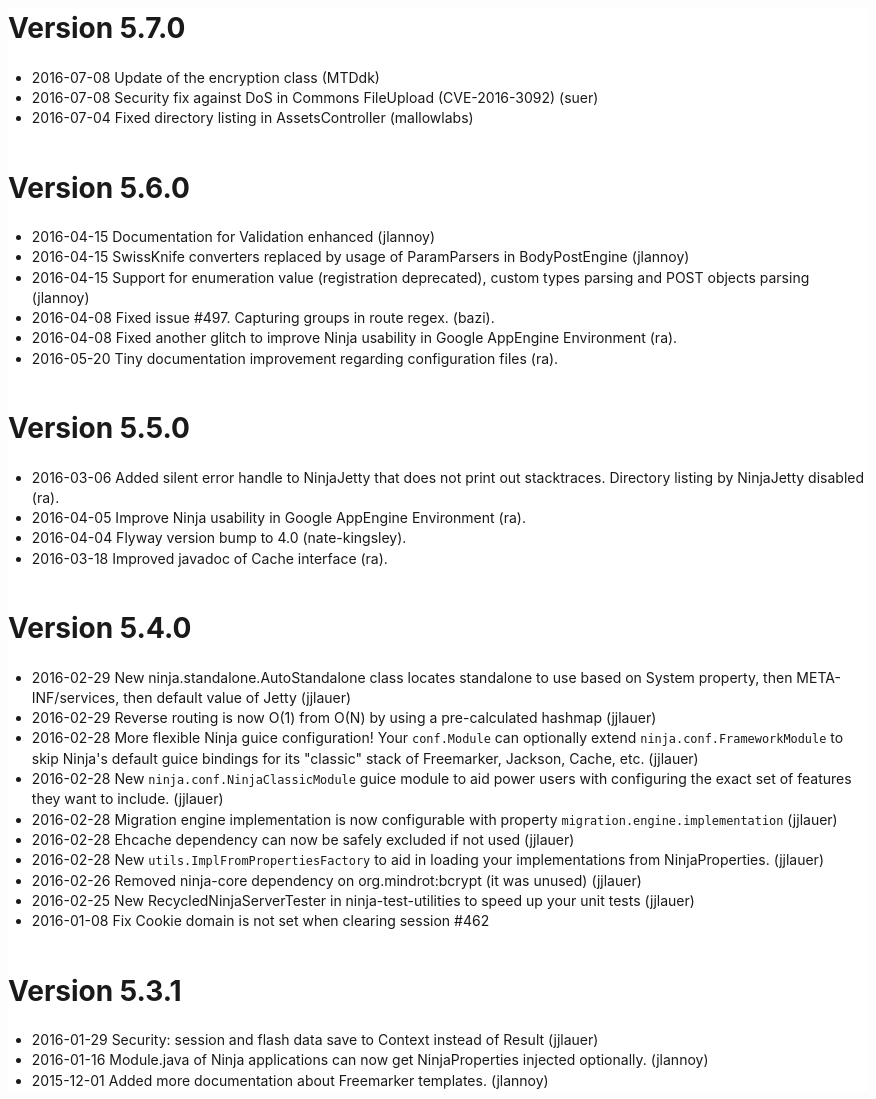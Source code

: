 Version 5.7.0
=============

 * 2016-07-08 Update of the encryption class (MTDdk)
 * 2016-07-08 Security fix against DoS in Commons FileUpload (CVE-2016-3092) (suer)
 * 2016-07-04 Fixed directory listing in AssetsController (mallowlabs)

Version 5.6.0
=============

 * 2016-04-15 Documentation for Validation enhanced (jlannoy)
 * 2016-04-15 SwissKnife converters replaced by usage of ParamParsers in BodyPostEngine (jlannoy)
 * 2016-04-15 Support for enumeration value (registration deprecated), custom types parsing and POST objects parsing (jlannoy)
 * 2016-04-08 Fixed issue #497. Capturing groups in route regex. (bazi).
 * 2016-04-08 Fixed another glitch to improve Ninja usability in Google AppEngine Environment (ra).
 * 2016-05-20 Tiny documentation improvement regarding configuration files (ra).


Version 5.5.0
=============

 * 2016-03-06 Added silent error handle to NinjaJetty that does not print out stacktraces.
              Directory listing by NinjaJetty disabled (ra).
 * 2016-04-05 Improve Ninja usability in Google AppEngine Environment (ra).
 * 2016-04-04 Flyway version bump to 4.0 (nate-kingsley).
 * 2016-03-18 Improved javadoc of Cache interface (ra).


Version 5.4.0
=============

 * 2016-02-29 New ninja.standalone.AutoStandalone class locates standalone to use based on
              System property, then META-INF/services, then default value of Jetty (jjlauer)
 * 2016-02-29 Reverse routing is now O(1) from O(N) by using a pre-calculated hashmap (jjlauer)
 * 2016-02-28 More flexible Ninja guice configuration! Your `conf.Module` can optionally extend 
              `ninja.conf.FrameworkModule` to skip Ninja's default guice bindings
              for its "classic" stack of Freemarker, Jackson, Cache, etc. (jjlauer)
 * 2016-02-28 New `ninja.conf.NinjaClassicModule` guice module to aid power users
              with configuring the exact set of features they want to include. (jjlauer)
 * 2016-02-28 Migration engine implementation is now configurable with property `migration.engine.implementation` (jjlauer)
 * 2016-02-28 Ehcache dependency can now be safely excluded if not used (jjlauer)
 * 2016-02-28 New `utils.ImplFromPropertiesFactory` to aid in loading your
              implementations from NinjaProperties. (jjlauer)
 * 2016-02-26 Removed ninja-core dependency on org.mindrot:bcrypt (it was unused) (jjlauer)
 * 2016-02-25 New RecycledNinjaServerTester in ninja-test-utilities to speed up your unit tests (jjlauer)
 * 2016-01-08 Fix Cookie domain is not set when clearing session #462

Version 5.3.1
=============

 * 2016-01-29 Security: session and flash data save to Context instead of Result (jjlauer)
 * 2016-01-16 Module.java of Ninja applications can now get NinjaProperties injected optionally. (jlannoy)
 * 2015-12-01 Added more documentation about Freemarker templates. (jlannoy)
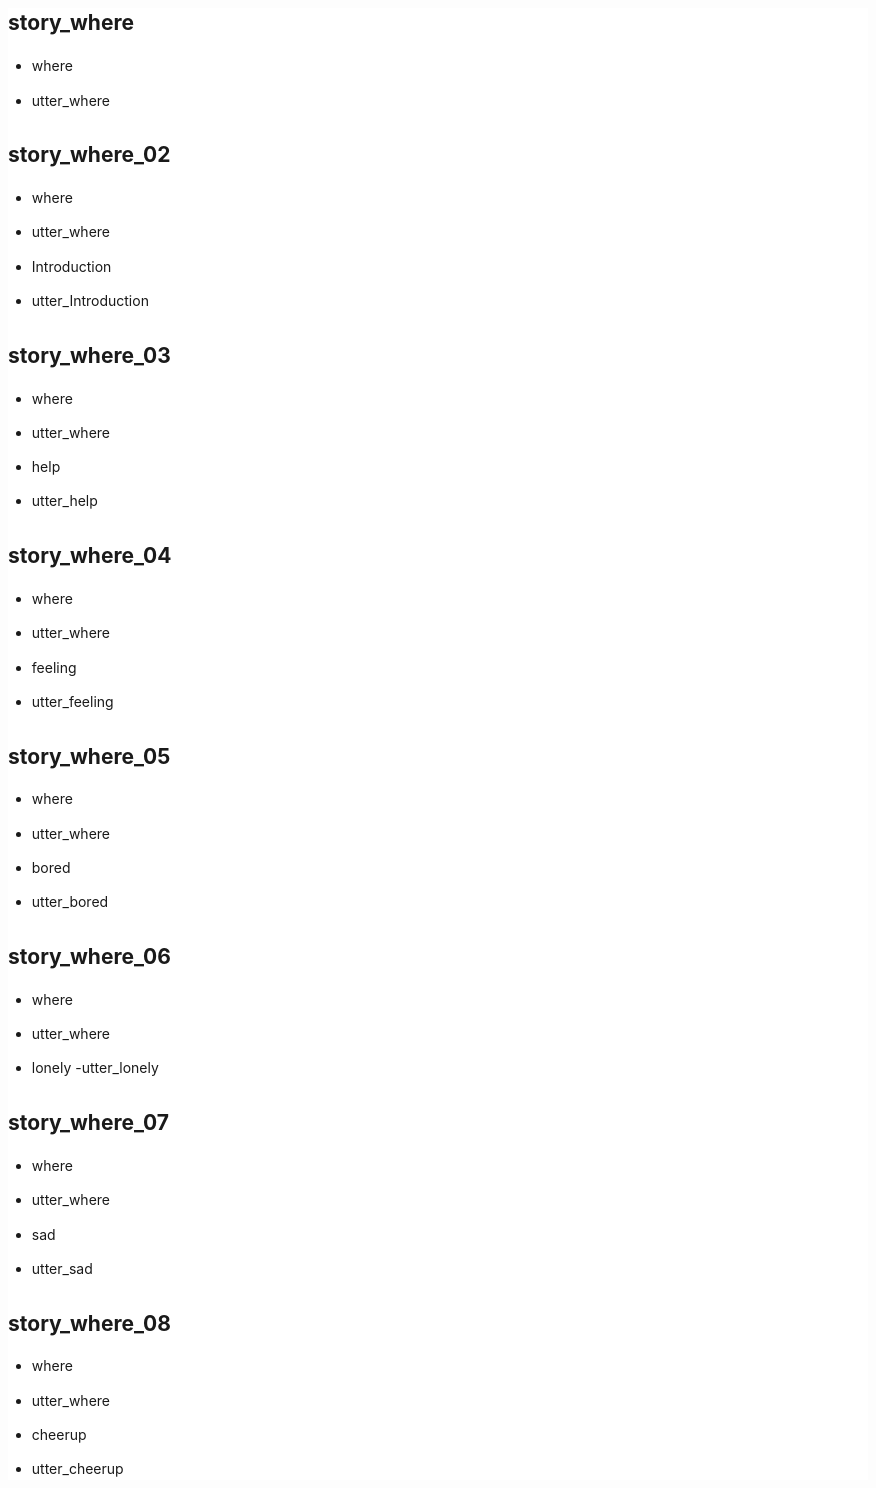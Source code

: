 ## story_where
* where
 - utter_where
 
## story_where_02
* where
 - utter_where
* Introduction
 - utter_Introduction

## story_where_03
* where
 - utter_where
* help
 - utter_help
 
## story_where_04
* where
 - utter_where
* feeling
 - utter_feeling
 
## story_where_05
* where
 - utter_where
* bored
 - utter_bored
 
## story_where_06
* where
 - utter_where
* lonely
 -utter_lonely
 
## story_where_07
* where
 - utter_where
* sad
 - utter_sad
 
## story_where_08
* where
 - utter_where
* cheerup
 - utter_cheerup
....
WORK TO BE COMPLETED »
All that is needed is an exact copy of the lines from the top of the entries through the line containing "Version 5.6.0", pictures left out.

ANSWER TO THIS TASK »
Source code

: Version 5.7.0
=============

 * 2016-07-08 Update of the encryption class (MTDdk)
 * 2016-07-08 Security fix against DoS in Commons FileUpload (CVE-2016-3092) (suer)
 * 2016-07-04 Fixed directory listing in AssetsController (mallowlabs)

Version 5.6.0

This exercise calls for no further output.